#### What you have to do:
With the pictures left out, copy the records below exactly from the first line down to the line holding "Princípios científicos novos", and include that line.

Stored items from a collection:

----------

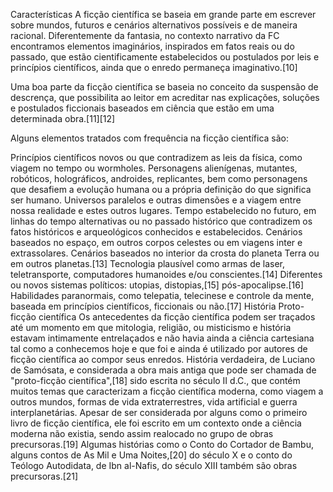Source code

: Características
A ficção científica se baseia em grande parte em escrever sobre mundos, futuros e cenários alternativos possíveis e de maneira racional. Diferentemente da fantasia, no contexto narrativo da FC encontramos elementos imaginários, inspirados em fatos reais ou do passado, que estão cientificamente estabelecidos ou postulados por leis e princípios científicos, ainda que o enredo permaneça imaginativo.[10]

Uma boa parte da ficção científica se baseia no conceito da suspensão de descrença, que possibilita ao leitor em acreditar nas explicações, soluções e postulados ficcionais baseados em ciência que estão em uma determinada obra.[11][12]

Alguns elementos tratados com frequência na ficção científica são:

Princípios científicos novos ou que contradizem as leis da física, como viagem no tempo ou wormholes.
Personagens alienígenas, mutantes, robóticos, holográficos, androides, replicantes, bem como personagens que desafiem a evolução humana ou a própria definição do que significa ser humano.
Universos paralelos e outras dimensões e a viagem entre nossa realidade e estes outros lugares.
Tempo estabelecido no futuro, em linhas do tempo alternativas ou no passado histórico que contradizem os fatos históricos e arqueológicos conhecidos e estabelecidos.
Cenários baseados no espaço, em outros corpos celestes ou em viagens inter e extrassolares.
Cenários baseados no interior da crosta do planeta Terra ou em outros planetas.[13]
Tecnologia plausível como armas de laser, teletransporte, computadores humanoides e/ou conscientes.[14]
Diferentes ou novos sistemas políticos: utopias, distopias,[15] pós-apocalipse.[16]
Habilidades paranormais, como telepatia, telecinese e controle da mente, baseada em princípios científicos, ficcionais ou não.[17]
História
Proto-ficção científica
Os antecedentes da ficção científica podem ser traçados até um momento em que mitologia, religião, ou misticismo e história estavam intimamente entrelaçados e não havia ainda a ciência cartesiana tal como a conhecemos hoje e que foi e ainda é utilizado por autores de ficção científica ao compor seus enredos. História verdadeira, de Luciano de Samósata, e considerada a obra mais antiga que pode ser chamada de "proto-ficção científica",[18] sido escrita no século II d.C., que contém muitos temas que caracterizam a ficção científica moderna, como viagem a outros mundos, formas de vida extraterrestres, vida artificial e guerra interplanetárias. Apesar de ser considerada por alguns como o primeiro livro de ficção científica, ele foi escrito em um contexto onde a ciência moderna não existia, sendo assim realocado no grupo de obras precursoras.[19] Algumas histórias como o Conto do Cortador de Bambu, alguns contos de As Mil e Uma Noites,[20] do século X e o conto do Teólogo Autodidata, de Ibn al-Nafis, do século XIII também são obras precursoras.[21]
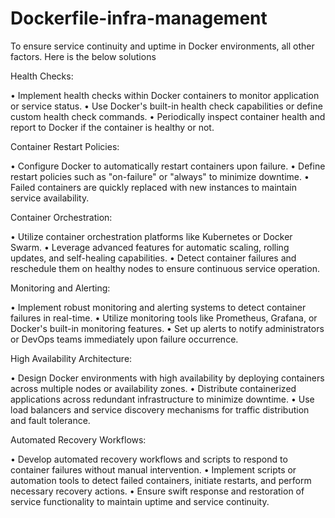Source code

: # Dockerfile-infra-management

To ensure service continuity and uptime in Docker environments, all other factors. Here is the below solutions

Health Checks:

•	Implement health checks within Docker containers to monitor application or service status.
•	Use Docker's built-in health check capabilities or define custom health check commands.
•	Periodically inspect container health and report to Docker if the container is healthy or not.

Container Restart Policies:

•	Configure Docker to automatically restart containers upon failure.
•	Define restart policies such as "on-failure" or "always" to minimize downtime.
•	Failed containers are quickly replaced with new instances to maintain service availability.

Container Orchestration:

•	Utilize container orchestration platforms like Kubernetes or Docker Swarm.
•	Leverage advanced features for automatic scaling, rolling updates, and self-healing capabilities.
•	Detect container failures and reschedule them on healthy nodes to ensure continuous service operation.

Monitoring and Alerting:

•	Implement robust monitoring and alerting systems to detect container failures in real-time.
•	Utilize monitoring tools like Prometheus, Grafana, or Docker's built-in monitoring features.
•	Set up alerts to notify administrators or DevOps teams immediately upon failure occurrence.

High Availability Architecture:

•	Design Docker environments with high availability by deploying containers across multiple nodes or availability zones.
•	Distribute containerized applications across redundant infrastructure to minimize downtime.
•	Use load balancers and service discovery mechanisms for traffic distribution and fault tolerance.

Automated Recovery Workflows:

•	Develop automated recovery workflows and scripts to respond to container failures without manual intervention.
•	Implement scripts or automation tools to detect failed containers, initiate restarts, and perform necessary recovery actions.
•	Ensure swift response and restoration of service functionality to maintain uptime and service continuity.



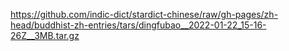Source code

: https://github.com/indic-dict/stardict-chinese/raw/gh-pages/zh-head/buddhist-zh-entries/tars/dingfubao__2022-01-22_15-16-26Z__3MB.tar.gz  
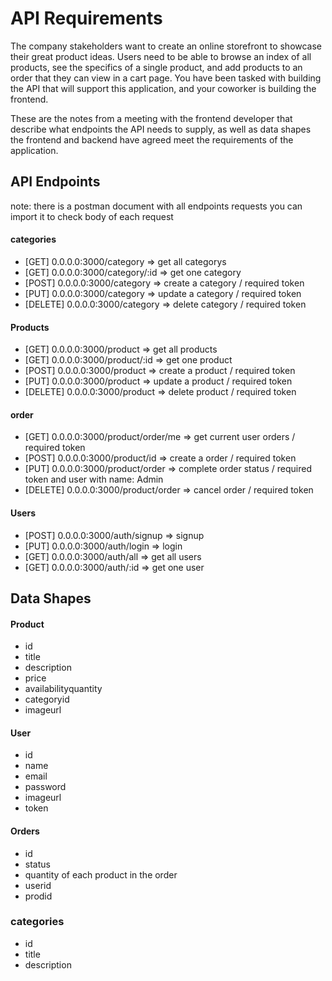 # API Requirements

The company stakeholders want to create an online storefront to showcase their great product ideas. Users need to be able to browse an index of all products, see the specifics of a single product, and add products to an order that they can view in a cart page. You have been tasked with building the API that will support this application, and your coworker is building the frontend.

These are the notes from a meeting with the frontend developer that describe what endpoints the API needs to supply, as well as data shapes the frontend and backend have agreed meet the requirements of the application.

## API Endpoints

note: there is a postman document with all endpoints requests you can import it to check body of each request

#### categories

- [GET] 0.0.0.0:3000/category => get all categorys
- [GET] 0.0.0.0:3000/category/:id => get one category
- [POST] 0.0.0.0:3000/category => create a category / required token
- [PUT] 0.0.0.0:3000/category => update a category / required token
- [DELETE] 0.0.0.0:3000/category => delete category / required token

#### Products

- [GET] 0.0.0.0:3000/product => get all products
- [GET] 0.0.0.0:3000/product/:id => get one product
- [POST] 0.0.0.0:3000/product => create a product / required token
- [PUT] 0.0.0.0:3000/product => update a product / required token
- [DELETE] 0.0.0.0:3000/product => delete product / required token

#### order

- [GET] 0.0.0.0:3000/product/order/me => get current user orders / required token
- [POST] 0.0.0.0:3000/product/id => create a order / required token
- [PUT] 0.0.0.0:3000/product/order => complete order status / required token and user with name: Admin
- [DELETE] 0.0.0.0:3000/product/order => cancel order / required token

#### Users

- [POST] 0.0.0.0:3000/auth/signup => signup
- [PUT] 0.0.0.0:3000/auth/login => login
- [GET] 0.0.0.0:3000/auth/all => get all users
- [GET] 0.0.0.0:3000/auth/:id => get one user

## Data Shapes

#### Product

- id
- title
- description
- price
- availabilityquantity
- categoryid
- imageurl

#### User

- id
- name
- email
- password
- imageurl
- token

#### Orders

- id
- status
- quantity of each product in the order
- userid
- prodid

### categories

- id
- title
- description
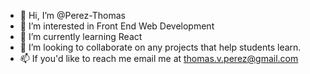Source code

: - 👋 Hi, I’m @Perez-Thomas
- 👀 I’m interested in Front End Web Development
- 🌱 I’m currently learning React
- 💞️ I’m looking to collaborate on any projects that help students learn.
- 📫 If you'd like to reach me email me at thomas.v.perez@gmail.com

<!---
Perez-Thomas/Perez-Thomas is a ✨ special ✨ repository because its `README.md` (this file) appears on your GitHub profile.
You can click the Preview link to take a look at your changes.
--->
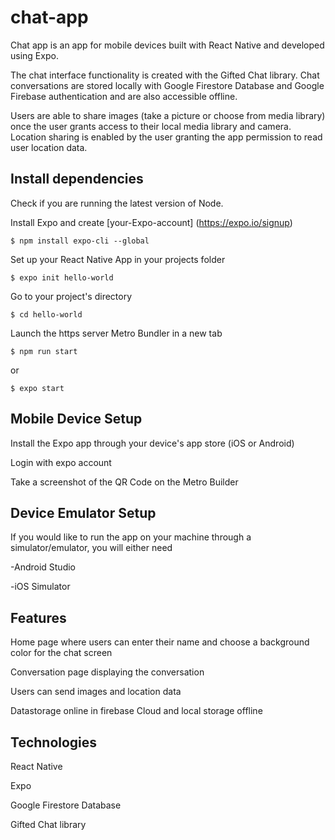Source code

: # chat-app

Chat app is an app for mobile devices built with React Native and developed using Expo.

The chat interface functionality is created with the Gifted Chat library. Chat conversations are stored locally with Google Firestore Database and Google Firebase authentication and are also accessible offline.

Users are able to share images (take a picture or choose from media library) once the user grants access to their local media library and camera. Location sharing is enabled by the user granting the app permission to read user location data.

## Install dependencies

Check if you are running the latest version of Node.

Install Expo and create [your-Expo-account] (https://expo.io/signup)

`$ npm install expo-cli --global`

Set up your React Native App in your projects folder

`$ expo init hello-world`

Go to your project's directory

`$ cd hello-world`

Launch the https server Metro Bundler in a new tab

`$ npm run start`

or

`$ expo start`

## Mobile Device Setup

Install the Expo app through your device's app store (iOS or Android)

Login with expo account

Take a screenshot of the QR Code on the Metro Builder

## Device Emulator Setup

If you would like to run the app on your machine through a simulator/emulator, you will either need

-Android Studio

-iOS Simulator

## Features

Home page where users can enter their name and choose a background color for the chat screen

Conversation page displaying the conversation

Users can send images and location data

Datastorage online in firebase Cloud and local storage offline

## Technologies

React Native

Expo

Google Firestore Database

Gifted Chat library
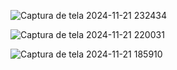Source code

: ![Captura de tela 2024-11-21 232434](https://github.com/user-attachments/assets/69f0bec5-bf17-4604-8252-116e7e5d7ad7)


![Captura de tela 2024-11-21 220031](https://github.com/user-attachments/assets/28a52584-8b6c-4590-b91c-ccbc9beec8de)



![Captura de tela 2024-11-21 185910](https://github.com/user-attachments/assets/dbbc8d1c-6f4b-4c3d-b8fe-5ff386f80e0b)
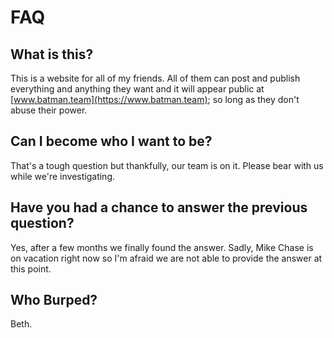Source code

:# FAQ

## What is this?

This is a website for all of my friends. All of them can post and publish everything and anything they want and it will appear public at [www.batman.team](https://www.batman.team); so long as they don't abuse their power.

## Can I become who I want to be?

That's a tough question but thankfully, our team is on it. Please bear with us while we're investigating.

## Have you had a chance to answer the previous question?

Yes, after a few months we finally found the answer. Sadly, Mike Chase is on vacation right now so I'm afraid we are not able to provide the answer at this point.

## Who Burped?

Beth.

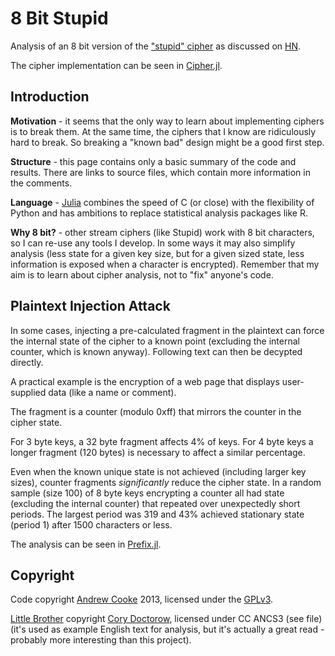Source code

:# 8 Bit Stupid

Analysis of an 8 bit version of the ["stupid"
cipher](http://news.quelsolaar.com/#comments101) as discussed on
[HN](https://news.ycombinator.com/item?id=6616438).

The cipher implementation can be seen in [Cipher.jl](src/Cipher.jl).

## Introduction

**Motivation** - it seems that the only way to learn about
implementing ciphers is to break them.  At the same time, the ciphers
that I know are ridiculously hard to break.  So breaking a "known bad"
design might be a good first step.

**Structure** - this page contains only a basic summary of the code
and results.  There are links to source files, which contain more
information in the comments.

**Language** - [Julia](http://julialang.org/) combines the speed of C
(or close) with the flexibility of Python and has ambitions to replace
statistical analysis packages like R.

**Why 8 bit?** - other stream ciphers (like Stupid) work with 8 bit
characters, so I can re-use any tools I develop.  In some ways it may
also simplify analysis (less state for a given key size, but for a
given sized state, less information is exposed when a character is
encrypted).  Remember that my aim is to learn about cipher analysis,
not to "fix" anyone's code.

## Plaintext Injection Attack

In some cases, injecting a pre-calculated fragment in the plaintext
can force the internal state of the cipher to a known point (excluding
the internal counter, which is known anyway).  Following text can then
be decypted directly.

A practical example is the encryption of a web page that displays
user-supplied data (like a name or comment).

The fragment is a counter (modulo 0xff) that mirrors the counter in
the cipher state.

For 3 byte keys, a 32 byte fragment affects 4% of keys.  For 4 byte
keys a longer fragment (120 bytes) is necessary to affect a similar
percentage.

Even when the known unique state is not achieved (including larger key
sizes), counter fragments *significantly* reduce the cipher state.  In
a random sample (size 100) of 8 byte keys encrypting a counter all had
state (excluding the internal counter) that repeated over unexpectedly
short periods.  The largest period was 319 and 43% achieved stationary
state (period 1) after 1500 characters or less.

The analysis can be seen in [Prefix.jl](src/Prefix.jl).

## Copyright

Code copyright [Andrew Cooke](mailto:andrew@acooke.org) 2013, licensed
under the [GPLv3](LICENSE.md).

[Little Brother](little-brother.txt) copyright [Cory
Doctorow](mailto:doctorow@craphound.com), licensed under CC ANCS3 (see
file) (it's used as example English text for analysis, but it's
actually a great read - probably more interesting than this project).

----------

#### Result:
Source code

: Características
A ficção científica se baseia em grande parte em escrever sobre mundos, futuros e cenários alternativos possíveis e de maneira racional. Diferentemente da fantasia, no contexto narrativo da FC encontramos elementos imaginários, inspirados em fatos reais ou do passado, que estão cientificamente estabelecidos ou postulados por leis e princípios científicos, ainda que o enredo permaneça imaginativo.[10]

Uma boa parte da ficção científica se baseia no conceito da suspensão de descrença, que possibilita ao leitor em acreditar nas explicações, soluções e postulados ficcionais baseados em ciência que estão em uma determinada obra.[11][12]

Alguns elementos tratados com frequência na ficção científica são:

Princípios científicos novos ou que contradizem as leis da física, como viagem no tempo ou wormholes.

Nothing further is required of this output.